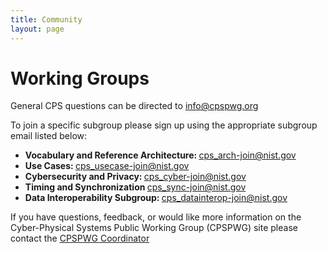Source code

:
```yaml
---
title: Community
layout: page
---
```


# Working Groups

<div>
	<p>General CPS questions can be directed to <a href="mailto:info@cpspwg.org?subject=General CPS questions " class="ApplyClass">info@cpspwg.org</a><a href="mailto:nistcps@nist.gov"></a></p>
<p>To join a specific subgroup please sign up using the appropriate subgroup email listed below:</p>
<ul>
    <li><strong>Vocabulary and Reference Architecture:&nbsp;</strong><a href="mailto:cps_arch-join@nist.gov">cps_arch-join@nist.gov</a></li>
    <li><strong>Use Cases:&nbsp;</strong><a href="mailto:cps_usecase-join@nist.gov">cps_usecase-join@nist.gov</a></li>
    <li><strong>Cybersecurity and Privacy:&nbsp;</strong><a href="mailto:cps_cyber-join@nist.gov">cps_cyber-join@nist.gov</a></li>
    <li><strong>Timing and Synchronization&nbsp;</strong><a href="mailto:cps_sync-join@nist.gov">cps_sync-join@nist.gov</a></li>
    <li><strong>Data Interoperability Subgroup:&nbsp;</strong><a href="mailto:cps_datainterop-join@nist.gov">cps_datainterop-join@nist.gov</a></li>
</ul>
<p>If you have questions, feedback, or would like more information on the Cyber-Physical Systems Public Working Group (CPSPWG) site please contact the&nbsp;<a href="mailto:CPSPWGCoordinator@energetics.com?subject=CPSPWG%20website%20Contact">CPSPWG Coordinator</a></p>
<div><br>
<br>
<br>
<br>
</div>
</div>
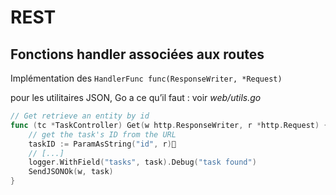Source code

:<!-- .slide: class="with-code" -->

# REST

## Fonctions handler associées aux routes

Implémentation des `HandlerFunc func(ResponseWriter, *Request)`

pour les utilitaires JSON, Go a ce qu’il faut : voir _web/utils.go_

```go
// Get retrieve an entity by id
func (tc *TaskController) Get(w http.ResponseWriter, r *http.Request) {
    // get the task's ID from the URL
    taskID := ParamAsString("id", r)
    // [...]
    logger.WithField("tasks", task).Debug("task found")
    SendJSONOk(w, task)
}
```

<!-- .element: class="big-code" -->
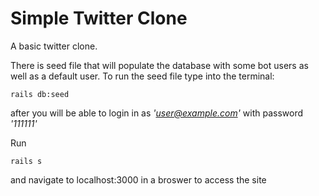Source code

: # Simple Twitter Clone

A basic twitter clone.

There is seed file that will populate the database with some bot users as well as a default user.
To run the seed file type into the terminal:
```
rails db:seed
```
after you will be able to login in as *'user@example.com'* with password *'111111'*

Run
```
rails s
```
and navigate to localhost:3000 in a broswer to access the site
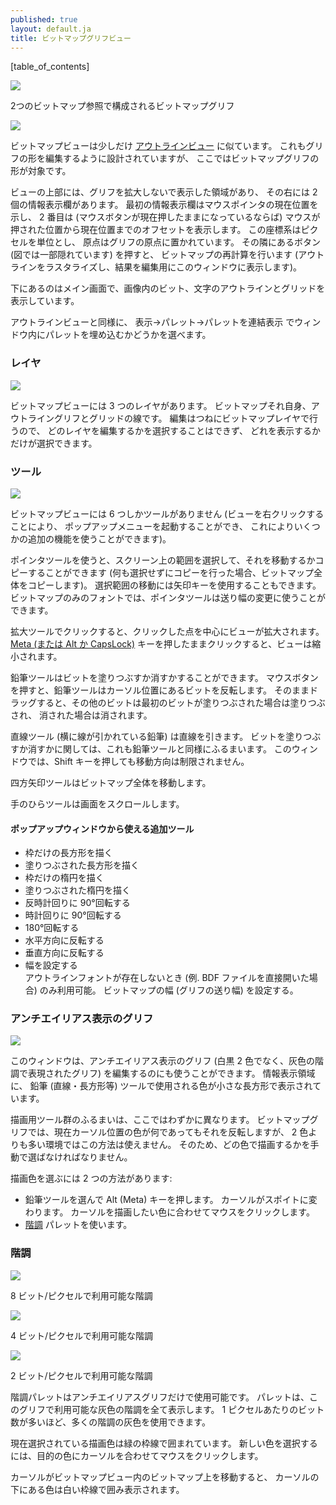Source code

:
 ```yaml
---
published: true
layout: default.ja
title: ビットマップグリフビュー
---
```

<!--
published: true
layout: default
title: Bitmap Character View
-->


[table_of_contents]


![](/assets/img/windows-BitmapReference.png)

<!--
A bitmap glyph composed of two bitmap references
-->
2つのビットマップ参照で構成されるビットマップグリフ

![](/assets/img/windows-BitmapView.png)

<!--
The bitmap view is vaguely similar to the [outline view](../charview/).
It is also designed for editing glyph shapes, but here bitmap glyph
shapes.
-->
ビットマップビューは少しだけ
[アウトラインビュー](../charview/)
に似ています。
これもグリフの形を編集するように設計されていますが、
ここではビットマップグリフの形が対象です。

<!--
At the top of the view is a small region showing an unmagnified view of
the glyph, to the right of that are two information displays, the first
shows the current location of the mouse pointer, and the second shows
(if the mouse button has been depressed and not released yet) the offset
from the place where the mouse was pressed to the current pointer
location. The coordinate system here is in pixels with the origin at the
glyph's origin. Next to this is a button (here truncated) that allows
you to recalculate the bitmap (rasterize the outline and place the
result in the window for editing).
-->
ビューの上部には、グリフを拡大しないで表示した領域があり、
その右には 2 個の情報表示欄があります。
最初の情報表示欄はマウスポインタの現在位置を示し、
2 番目は
(マウスボタンが現在押したままになっているならば)
マウスが押された位置から現在位置までのオフセットを表示します。
この座標系はピクセルを単位とし、
原点はグリフの原点に置かれています。
その隣にあるボタン (図では一部隠れています) を押すと、
ビットマップの再計算を行います
(アウトラインをラスタライズし、結果を編集用にこのウィンドウに表示します)。

<!--
Underneath is the main display, showing the bits in the image, the
outline of the glyph and a grid.
-->
下にあるのはメイン画面で、画像内のビット、文字のアウトラインとグリッドを表示しています。

<!--
As in the outline view you may choose to make the palettes free floating
windows by unchecking View-\>Palettes-\>Dock Palettes.
-->
アウトラインビューと同様に、
<span class="command">表示->パレット->パレットを連結表示</span>
でウィンドウ内にパレットを埋め込むかどうかを選べます。


<!--
### Layers
-->
### レイヤ

![](/assets/img/windows-bvlayers.png)

<!--
There are three layers to the bitmap view, the bitmap itself, the
outline glyph and the grid lines. You are always editing in the bitmap
layer so there is no control over what layer is editable, just which
ones are visible.
-->
ビットマップビューには 3 つのレイヤがあります。
ビットマップそれ自身、アウトライングリフとグリッドの線です。
編集はつねにビットマップレイヤで行うので、
どのレイヤを編集するかを選択することはできず、
どれを表示するかだけが選択できます。


<!--
### Tools
-->
### ツール

![](/assets/img/windows-bvtools.png)

<!--
There are only six tools on the bitmap palette (there are some others
available by right clicking in the view, this generates a popup menu.
-->
ビットマップビューには 6 つしかツールがありません
(ビューを右クリックすることにより、
ポップアップメニューを起動することができ、
これによりいくつかの追加の機能を使うことができます)。

<!--
The pointer tool allows you to select a region of the screen, and move
it around or copy it (a copy when nothing is selected copies the entire
bitmap). The arrow keys will also move the selection around. In a bitmap
only font the pointer tool can change the advance width.
-->
ポインタツールを使うと、スクリーン上の範囲を選択して、それを移動するかコピーすることができます
(何も選択せずにコピーを行った場合、ビットマップ全体をコピーします)。
選択範囲の移動には矢印キーを使用することもできます。
ビットマップのみのフォントでは、ポインタツールは送り幅の変更に使うことができます。

<!--
The if you click with the magnifying tool the view is magnified,
centered around the point at which you clicked. If you hold down the
[Meta (or Alt or CapsLock)](../charview/#alt-meta-capslock) key during
the click then the view will be minified.
-->
拡大ツールでクリックすると、クリックした点を中心にビューが拡大されます。
[Meta (または Alt か CapsLock)](../charview/#alt-meta-capslock)
キーを押したままクリックすると、ビューは縮小されます。

<!--
The pencil tool allows you to set or clear bits. If you depress the
mouse button then the pencil will toggle the bit under the cursor, if
you then drag it over other bits they will be set if the first bit was
set, and cleared if the first was cleared.
-->
鉛筆ツールはビットを塗りつぶすか消すかすることができます。
マウスボタンを押すと、鉛筆ツールはカーソル位置にあるビットを反転します。
そのままドラッグすると、その他のビットは最初のビットが塗りつぶされた場合は塗りつぶされ、
消された場合は消されます。

<!--
The line tool (the pencil with the line beside it) will draw straight
lines. It behaves like the pencil tool on whether it sets or clears a
line. The Shift key does not constrain this window.
-->
直線ツール (横に線が引かれている鉛筆) は直線を引きます。
ビットを塗りつぶすか消すかに関しては、これも鉛筆ツールと同様にふるまいます。
このウィンドウでは、Shift キーを押しても移動方向は制限されません。

<!--
The four-arrow tool moves the entire bitmap.
-->
四方矢印ツールはビットマップ全体を移動します。

<!--
The hand scrolls the screen.
-->
手のひらツールは画面をスクロールします。

<!--
#### Additional tools from the popup menu.
-->
#### ポップアップウィンドウから使える追加ツール

<!--
-   Draw an open rectangle
-   Draw a filled rectangle
-   Draw an open ellipse
-   Draw a filled ellipse
-   Rotate the bitmap 90° Counter Clockwise.
-   Rotate it 90° Clockwise.
-   Rotate it 180°.
-   Flip it horizontally
-   Flip it vertically.
-   Set Width
     This is only available if there is no outline font (ie. if you
    opened a bdf file directly).
     It sets the width (glyph advance) of the bitmap.
-->
-   枠だけの長方形を描く
-   塗りつぶされた長方形を描く
-   枠だけの楕円を描く
-   塗りつぶされた楕円を描く
-   反時計回りに 90°回転する
-   時計回りに 90°回転する
-   180°回転する
-   水平方向に反転する
-   垂直方向に反転する
-   幅を設定する  
     アウトラインフォントが存在しないとき (例. BDF ファイルを直接開いた場合) のみ利用可能。
    ビットマップの幅 (グリフの送り幅) を設定する。

<!--
### Anti-Aliased Glyphs
-->
### アンチエイリアス表示のグリフ

![](/assets/img/windows-greymapedit.png)

<!--
This window may also be used to edit anti-aliased
glyphs (glyphs which are represented by shades of grey rather than by
black and white. In the information area there is a little rectangle
which shows the current color that will be used by the pencil (line,
rectangle, etc.) tool.
-->
このウィンドウは、アンチエイリアス表示のグリフ
(白黒 2 色でなく、灰色の階調で表現されたグリフ)
を編集するのにも使うことができます。
情報表示領域に、
鉛筆 (直線・長方形等)
ツールで使用される色が小さな長方形で表示されています。

<!--
The behavior of the drawing tools is slightly different here. In a
bitmap glyph the color used for drawing is the opposite of whatever
color is currently under the cursor, but that doesn't work in an
environment with more than two colors. So you must select what color you
are going to draw with manually.
-->
描画用ツール群のふるまいは、ここではわずかに異なります。
ビットマップグリフでは、現在カーソル位置の色が何であってもそれを反転しますが、
2 色よりも多い環境ではこの方法は使えません。
そのため、どの色で描画するかを手動で選ばなければなりません。

<!--
There are two ways to select the drawing color:
-->
描画色を選ぶには 2 つの方法があります:

<!--
-   With the pencil tool selected, hold down the Alt (Meta) key. The
    cursor changes to an eyedropper. Position the cursor over a pixel
    with the right color and click the mouse.
-   Use the [Shades](#Shades) palette.
-->
-   鉛筆ツールを選んで Alt (Meta) キーを押します。
    カーソルがスポイトに変わります。
    カーソルを描画したい色に合わせてマウスをクリックします。
-   [階調](#階調) パレットを使います。


<!--
### Shades
-->
### 階調

![](/assets/img/windows-Shades.png)

<!--
Shades of grey available with 8 bits/pixel
-->
8 ビット/ピクセルで利用可能な階調

![](/assets/img/windows-Shades4.png)

<!--
Shades of grey available with 4 bits/pixel
-->
4 ビット/ピクセルで利用可能な階調

![](/assets/img/windows-Shades2.png)

<!--
Shades of grey available with 2 bits/pixel
-->
2 ビット/ピクセルで利用可能な階調

<!--
The shades palette is only visible in an anti-aliased glyph. The palette
displays all the possible shades of grey available to this glyph. Glyphs
with more bits per pixel will have more shades of grey.
-->
階調パレットはアンチエイリアスグリフだけで使用可能です。
パレットは、このグリフで利用可能な灰色の階調を全て表示します。
1 ピクセルあたりのビット数が多いほど、多くの階調の灰色を使用できます。

<!--
The currently selected drawing color is outlined in green. To select a
new color, move the cursor to the desired color and click the mouse.
-->
現在選択されている描画色は緑の枠線で囲まれています。
新しい色を選択するには、目的の色にカーソルを合わせてマウスをクリックします。

<!--
As the cursor moves over the bitmap in the bitmap view, the color under
the cursor will be outlined in white.
-->
カーソルがビットマップビュー内のビットマップ上を移動すると、
カーソルの下にある色は白い枠線で囲み表示されます。
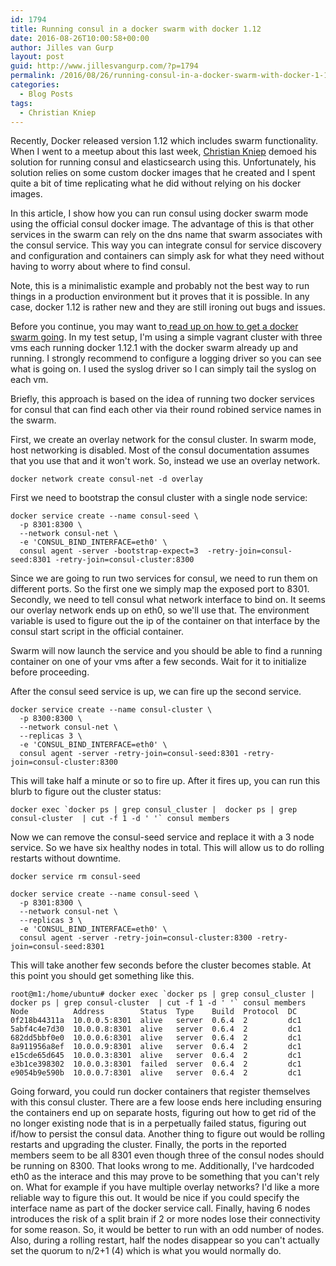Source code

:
 ```yaml
---
id: 1794
title: Running consul in a docker swarm with docker 1.12
date: 2016-08-26T10:00:58+00:00
author: Jilles van Gurp
layout: post
guid: http://www.jillesvangurp.com/?p=1794
permalink: /2016/08/26/running-consul-in-a-docker-swarm-with-docker-1-12/
categories:
  - Blog Posts
tags:
  - Christian Kniep
---
```

Recently, Docker released version 1.12 which includes swarm functionality. When I went to a meetup about this last week, [Christian Kniep](http://qnib.org/2016/08/17/consul-es-kopf-service/) demoed his solution for running consul and elasticsearch using this. Unfortunately, his solution relies on some custom docker images that he created and I spent quite a bit of time replicating what he did without relying on his docker images. 

In this article, I show how you can run consul using docker swarm mode using the official consul docker image. The advantage of this is that other services in the swarm can rely on the dns name that swarm associates with the consul service. This way you can integrate consul for service discovery and configuration and containers can simply ask for what they need without having to worry about where to find consul.

Note, this is a minimalistic example and probably not the best way to run things in a production environment but it proves that it is possible. In any case, docker 1.12 is rather new and they are still ironing out bugs and issues.

Before you continue, you may want to[ read up on how to get a docker swarm going](https://docs.docker.com/engine/swarm/swarm-tutorial/). In my test setup, I'm using a simple vagrant cluster with three vms each running docker 1.12.1 with the docker swarm already up and running. I strongly recommend to configure a logging driver so you can see what is going on. I used the syslog driver so I can simply tail the syslog on each vm.

Briefly, this approach is based on the idea of running two docker services for consul that can find each other via their round robined service names in the swarm. 

First, we create an overlay network for the consul cluster. In swarm mode, host networking is disabled. Most of the consul documentation assumes that you use that and it won't work. So, instead we use an overlay network.

```
docker network create consul-net -d overlay
```

First we need to bootstrap the consul cluster with a single node service:

```
docker service create --name consul-seed \
  -p 8301:8300 \
  --network consul-net \
  -e 'CONSUL_BIND_INTERFACE=eth0' \
  consul agent -server -bootstrap-expect=3  -retry-join=consul-seed:8301 -retry-join=consul-cluster:8300
```

Since we are going to run two services for consul, we need to run them on different ports. So the first one we simply map the exposed port to 8301. Secondly, we need to tell consul what network interface to bind on. It seems our overlay network ends up on eth0, so we'll use that. The environment variable is used to figure out the ip of the container on that interface by the consul start script in the official container.

Swarm will now launch the service and you should be able to find a running container on one of your vms after a few seconds. Wait for it to initialize before proceeding.

After the consul seed service is up, we can fire up the second service.

```
docker service create --name consul-cluster \
  -p 8300:8300 \
  --network consul-net \
  --replicas 3 \
  -e 'CONSUL_BIND_INTERFACE=eth0' \
  consul agent -server -retry-join=consul-seed:8301 -retry-join=consul-cluster:8300 
```

This will take half a minute or so to fire up. After it fires up, you can run this blurb to figure out the cluster status:

```
docker exec `docker ps | grep consul_cluster |  docker ps | grep consul-cluster  | cut -f 1 -d ' '` consul members
```

Now we can remove the consul-seed service and replace it with a 3 node service. So we have six healthy nodes in total. This will allow us to do rolling restarts without downtime.

```
docker service rm consul-seed

docker service create --name consul-seed \
  -p 8301:8300 \
  --network consul-net \
  --replicas 3 \
  -e 'CONSUL_BIND_INTERFACE=eth0' \
  consul agent -server -retry-join=consul-cluster:8300 -retry-join=consul-seed:8301
```

This will take another few seconds before the cluster becomes stable. At this point you should get something like this.  
```
root@m1:/home/ubuntu# docker exec `docker ps | grep consul_cluster |  docker ps | grep consul-cluster  | cut -f 1 -d ' '` consul members
Node          Address        Status  Type    Build  Protocol  DC
0f218b44311a  10.0.0.5:8301  alive   server  0.6.4  2         dc1
5abf4c4e7d30  10.0.0.8:8301  alive   server  0.6.4  2         dc1
682dd5bbf0e0  10.0.0.6:8301  alive   server  0.6.4  2         dc1
8a911956a8ef  10.0.0.9:8301  alive   server  0.6.4  2         dc1
e15cde65d645  10.0.0.3:8301  alive   server  0.6.4  2         dc1
e3b1ce398302  10.0.0.3:8301  failed  server  0.6.4  2         dc1
e9054b9e590b  10.0.0.7:8301  alive   server  0.6.4  2         dc1
```

Going forward, you could run docker containers that register themselves with this consul cluster. There are a few loose ends here including ensuring the containers end up on separate hosts, figuring out how to get rid of the no longer existing node that is in a perpetually failed status, figuring out if/how to persist the consul data. Another thing to figure out would be rolling restarts and upgrading the cluster. Finally, the ports in the reported members seem to be all 8301 even though three of the consul nodes should be running on 8300. That looks wrong to me. Additionally, I've hardcoded eth0 as the interace and this may prove to be something that you can't rely on. What for example if you have multiple overlay networks? I'd like a more reliable way to figure this out. It would be nice if you could specify the interface name as part of the docker service call. Finally, having 6 nodes introduces the risk of a split brain if 2 or more nodes lose their connectivity for some reason. So, it would be better to run with an odd number of nodes. Also, during a rolling restart, half the nodes disappear so you can't actually set the quorum to n/2+1 (4) which is what you would normally do.

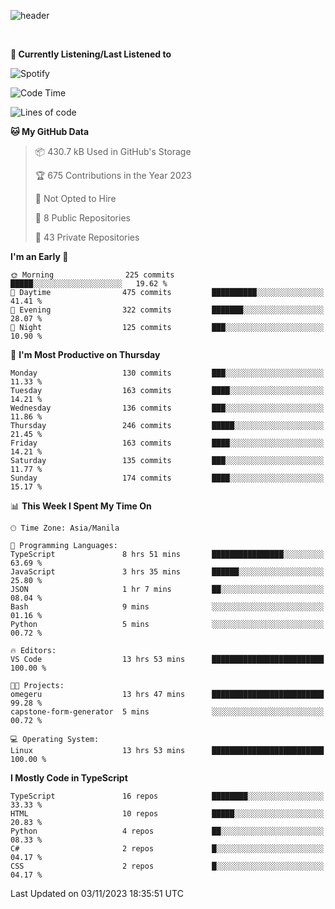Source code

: <!--![header](https://capsule-render.vercel.app/api?type=waving&text=dotRarufu&fontAlign=78&desc=dotrarufu&descAlign=92.5&height=195&theme=tokyonight&animation=fadeIn&fontAlignY=39&descAlignY=49&fontSize=30) -->
![header](https://capsule-render.vercel.app/api?type=waving&desc=dotRarufu&descAlign=50&height=185&theme=tokyonight&animation=fadeIn&descAlignY=39&descSize=15) 
 

&nbsp;<div align="left">
**🎵 Currently Listening/Last Listened to**
</div>

![Spotify](https://github-spotify-widget-seven.vercel.app/api/spotify?background_color=0d1117&border_color=ffffff)


<!--START_SECTION:waka-->
![Code Time](http://img.shields.io/badge/Code%20Time-13%20hrs%2053%20mins-blue)

![Lines of code](https://img.shields.io/badge/From%20Hello%20World%20I%27ve%20Written-2.3%20million%20lines%20of%20code-blue)

**🐱 My GitHub Data** 

> 📦 430.7 kB Used in GitHub's Storage 
 > 
> 🏆 675 Contributions in the Year 2023
 > 
> 🚫 Not Opted to Hire
 > 
> 📜 8 Public Repositories 
 > 
> 🔑 43 Private Repositories 
 > 
**I'm an Early 🐤** 

```text
🌞 Morning                225 commits         █████░░░░░░░░░░░░░░░░░░░░   19.62 % 
🌆 Daytime                475 commits         ██████████░░░░░░░░░░░░░░░   41.41 % 
🌃 Evening                322 commits         ███████░░░░░░░░░░░░░░░░░░   28.07 % 
🌙 Night                  125 commits         ███░░░░░░░░░░░░░░░░░░░░░░   10.90 % 
```
📅 **I'm Most Productive on Thursday** 

```text
Monday                   130 commits         ███░░░░░░░░░░░░░░░░░░░░░░   11.33 % 
Tuesday                  163 commits         ████░░░░░░░░░░░░░░░░░░░░░   14.21 % 
Wednesday                136 commits         ███░░░░░░░░░░░░░░░░░░░░░░   11.86 % 
Thursday                 246 commits         █████░░░░░░░░░░░░░░░░░░░░   21.45 % 
Friday                   163 commits         ████░░░░░░░░░░░░░░░░░░░░░   14.21 % 
Saturday                 135 commits         ███░░░░░░░░░░░░░░░░░░░░░░   11.77 % 
Sunday                   174 commits         ████░░░░░░░░░░░░░░░░░░░░░   15.17 % 
```


📊 **This Week I Spent My Time On** 

```text
🕑︎ Time Zone: Asia/Manila

💬 Programming Languages: 
TypeScript               8 hrs 51 mins       ████████████████░░░░░░░░░   63.69 % 
JavaScript               3 hrs 35 mins       ██████░░░░░░░░░░░░░░░░░░░   25.80 % 
JSON                     1 hr 7 mins         ██░░░░░░░░░░░░░░░░░░░░░░░   08.04 % 
Bash                     9 mins              ░░░░░░░░░░░░░░░░░░░░░░░░░   01.16 % 
Python                   5 mins              ░░░░░░░░░░░░░░░░░░░░░░░░░   00.72 % 

🔥 Editors: 
VS Code                  13 hrs 53 mins      █████████████████████████   100.00 % 

🐱‍💻 Projects: 
omegeru                  13 hrs 47 mins      █████████████████████████   99.28 % 
capstone-form-generator  5 mins              ░░░░░░░░░░░░░░░░░░░░░░░░░   00.72 % 

💻 Operating System: 
Linux                    13 hrs 53 mins      █████████████████████████   100.00 % 
```

**I Mostly Code in TypeScript** 

```text
TypeScript               16 repos            ████████░░░░░░░░░░░░░░░░░   33.33 % 
HTML                     10 repos            █████░░░░░░░░░░░░░░░░░░░░   20.83 % 
Python                   4 repos             ██░░░░░░░░░░░░░░░░░░░░░░░   08.33 % 
C#                       2 repos             █░░░░░░░░░░░░░░░░░░░░░░░░   04.17 % 
CSS                      2 repos             █░░░░░░░░░░░░░░░░░░░░░░░░   04.17 % 
```




 Last Updated on 03/11/2023 18:35:51 UTC
<!--END_SECTION:waka-->


<!--
**dotRarufu/dotRarufu** is a ✨ _special_ ✨ repository because its `README.md` (this file) appears on your GitHub profile.

Here are some ideas to get you started:

- 🔭 I’m currently working on ...
- 🌱 I’m currently learning ...
- 👯 I’m looking to collaborate on ...
- 🤔 I’m looking for help with ...
- 💬 Ask me about ...
- 📫 How to reach me: ...
- 😄 Pronouns: ...
- ⚡ Fun fact: ...
-->

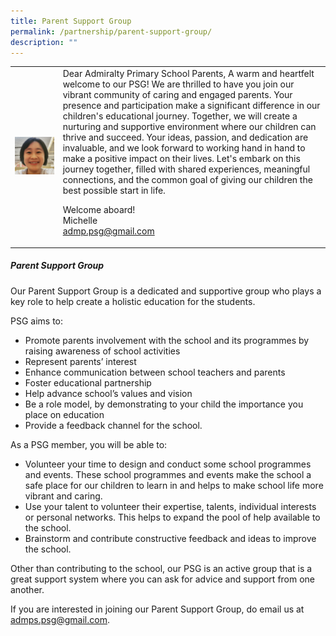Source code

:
 ```yaml
---
title: Parent Support Group
permalink: /partnership/parent-support-group/
description: ""
---
```

<table>
	<tbody><tr>
		<td><img alt="PSG Chairperson" src="/images/psg_chairperson.jpg"> </td>
		<td>Dear Admiralty Primary School Parents,
A warm and heartfelt welcome to our PSG! We are thrilled to have you join our vibrant community of caring and engaged parents. Your presence and participation make a significant difference in our children's educational journey.
Together, we will create a nurturing and supportive environment where our children can thrive and succeed. Your ideas, passion, and dedication are invaluable, and we look forward to working hand in hand to make a positive impact on their lives.
Let's embark on this journey together, filled with shared experiences, meaningful connections, and the common goal of giving our children the best possible start in life. <br>

Welcome aboard! <br>
Michelle <br>
<a href="mailto: admp.psg@gmail.com">admp.psg@gmail.com </a> </td>
</tr>	
</tbody></table>



##### Parent Support Group
Our Parent Support Group is a dedicated and supportive group who plays a key role to help create a holistic education for the students.

PSG aims to:

- Promote parents involvement with the school and its programmes by raising awareness of school activities
- Represent parents’ interest
- Enhance communication between school teachers and parents
- Foster educational partnership
- Help advance school’s values and vision
- Be a role model, by demonstrating to your child the importance you place on education
- Provide a feedback channel for the school.

As a PSG member, you will be able to:

- Volunteer your time to design and conduct some school programmes and events. These school programmes and events make the school a safe place for our children to learn in and helps to make school life more vibrant and caring.
- Use your talent to volunteer their expertise, talents, individual interests or personal networks. This helps to expand the pool of help available to the school.
- Brainstorm and contribute constructive feedback and ideas to improve the school.

Other than contributing to the school, our PSG is an active group that is a great support system where you can ask for advice and support from one another.

If you are interested in joining our Parent Support Group, do email us at admps.psg@gmail.com.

⁂

=== ABOUT THIS EXERCISE ===
State how many lines of the records above contain "entire", with no words besides the number.

=== YOUR SOLUTION ===
2